Each of these declines only gets classified as “corrections.” The market did not sustain the break of the long-term trend, valuations did not revert, and psychology remained bullish.
Still A Bull Market
Today, Central Banks globally continue their monetary injection programs, rate policies remain at zero, and global economic growth is weak. Moreover, with stock valuations at historically extreme levels, the value currently ascribed to future earnings growth almost guarantees low future returns.
As discussed previously:
“Like a rubber band stretched too far – it must get relaxed in order to stretch again. The same applies to stock prices that are anchored to their moving averages. Trends that get overextended in one direction, or the other, always return to their long-term average. Even during a strong uptrend or strong downtrend, prices often move back (revert) to a long-term moving average.”
The chart below shows the deviation in the market price above and below the 75-week moving average. Historically, as prices approach 200-points above the long-term moving average, corrections ensued. Thus, the difference between a “bull market” and a “bear market” is when the deviations occur BELOW the long-term moving average consistently.
Since 2017, with the globally coordinated interventions of Central Banks, those deviations have started exceeding levels not seen previously. As of the end of May, the index was nearly 800 points above the long-term average or 4x the normal warning level.
We can see the magnitude of the current deviation by switching to percentage deviations. Historically, 10% deviations have preceded corrections and bear markets. Currently, that deviation is 22.5% above the long-term mean.
Notably, the decline below the long-term average reversed quickly, keeping the “bull market” trend intact.
Understanding that change is occurring is what is essential. But, unfortunately, the reason investors “get trapped” in bear markets is that when they realize what is happening, it is far too late to do anything about it.
Bull markets are lure investors into believing “this time is different.” When the topping process begins, that slow, arduous affair gets met with continued reasons why the “bull market will continue.” The problem comes when it eventually doesn’t. As noted, “bear markets” are swift and brutal attacks on investor capital.
As Ben Graham wrote in 1959:
“‘The more it changes, the more it’s the same thing.’ I have always thought this motto applied to the stock market better than anywhere else. Now the really important part of the proverb is the phrase, ‘the more it changes.’
The economic world has changed radically and will change even more. Most people think now that the essential nature of the stock market has been undergoing a corresponding change. But if my cliché is sound, then the stock market will continue to be essentially what it always was in the past, a place where a big bull market is inevitably followed by a big bear market.
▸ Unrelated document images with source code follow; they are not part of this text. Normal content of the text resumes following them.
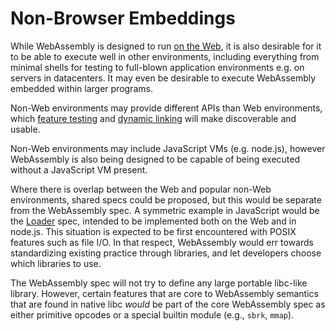 # Non-Browser Embeddings

While WebAssembly is designed to run [on the Web](Web.md), it is
also desirable for it to be able to execute well in other environments,
including everything from minimal shells for testing to full-blown
application environments e.g. on servers in datacenters. It may even be
desirable to execute WebAssembly embedded within larger programs.

Non-Web environments may provide different APIs than Web
environments, which
[feature testing](FeatureTest.md) and
[dynamic linking](FutureFeatures.md#dynamic-linking) will make discoverable and
usable.

Non-Web environments may include JavaScript VMs (e.g. node.js), however
WebAssembly is also being designed to be capable of being executed without a
JavaScript VM present.

Where there is overlap between the Web and popular non-Web environments,
shared specs could be proposed, but this would be separate from the WebAssembly
spec. A symmetric example in JavaScript would be the
[Loader](https://whatwg.github.io/loader) spec, intended to be implemented both
on the Web and in node.js. This situation is expected to be first encountered
with POSIX features such as file I/O. In that respect, WebAssembly would err
towards standardizing existing practice through libraries, and let developers
choose which libraries to use.

The WebAssembly spec will not try to define any large portable libc-like
library. However, certain features that are core to WebAssembly semantics that
are found in native libc *would* be part of the core WebAssembly spec as either
primitive opcodes or a special builtin module (e.g., `sbrk`, `mmap`).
In other words, a place where today’s free lunches are paid for doubly tomorrow. In the light of recent experience, I think the present level of the stock market is an extremely dangerous one.”
Pay attention to the market. The action this year is very reminiscent of previous market topping processes. Tops are hard to identify during the process as “change happens slowly.” The mainstream media, economists, and Wall Street will dismiss pickup in volatility as simply a corrective process. But when the topping process completes, it will seem as if the change occurred “all at once.”